Please copy, exactly as they appear below, the lines from the one containing "mismo plano) \\" through the one containing "se cortan) \\".

Stored data:

========

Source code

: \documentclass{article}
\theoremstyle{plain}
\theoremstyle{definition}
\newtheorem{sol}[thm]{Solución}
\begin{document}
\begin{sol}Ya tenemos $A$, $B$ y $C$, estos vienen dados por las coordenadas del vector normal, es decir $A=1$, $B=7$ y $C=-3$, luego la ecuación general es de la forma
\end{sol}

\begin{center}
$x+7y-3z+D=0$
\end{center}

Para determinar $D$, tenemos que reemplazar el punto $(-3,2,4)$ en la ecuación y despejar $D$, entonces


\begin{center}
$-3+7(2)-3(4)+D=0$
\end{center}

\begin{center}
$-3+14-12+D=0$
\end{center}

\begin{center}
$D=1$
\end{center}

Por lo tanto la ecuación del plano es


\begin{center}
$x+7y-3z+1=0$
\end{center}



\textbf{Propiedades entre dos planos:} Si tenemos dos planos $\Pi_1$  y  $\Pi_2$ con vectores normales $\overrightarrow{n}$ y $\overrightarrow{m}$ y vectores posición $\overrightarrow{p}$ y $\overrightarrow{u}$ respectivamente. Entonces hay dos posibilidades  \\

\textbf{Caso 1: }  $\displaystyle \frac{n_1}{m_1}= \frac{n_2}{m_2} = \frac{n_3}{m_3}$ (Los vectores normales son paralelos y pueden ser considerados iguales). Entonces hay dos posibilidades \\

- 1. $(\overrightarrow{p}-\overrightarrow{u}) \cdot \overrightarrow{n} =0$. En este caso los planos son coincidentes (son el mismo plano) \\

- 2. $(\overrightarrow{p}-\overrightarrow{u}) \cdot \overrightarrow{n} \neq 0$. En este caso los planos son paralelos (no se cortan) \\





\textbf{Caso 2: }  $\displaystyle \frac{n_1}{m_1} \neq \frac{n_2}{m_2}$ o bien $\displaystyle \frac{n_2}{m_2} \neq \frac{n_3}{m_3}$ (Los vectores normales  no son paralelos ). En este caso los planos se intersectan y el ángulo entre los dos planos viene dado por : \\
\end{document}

========

Expected output —
- 1. $(\overrightarrow{p}-\overrightarrow{u}) \cdot \overrightarrow{n} =0$. En este caso los planos son coincidentes (son el mismo plano) \\

- 2. $(\overrightarrow{p}-\overrightarrow{u}) \cdot \overrightarrow{n} \neq 0$. En este caso los planos son paralelos (no se cortan) \\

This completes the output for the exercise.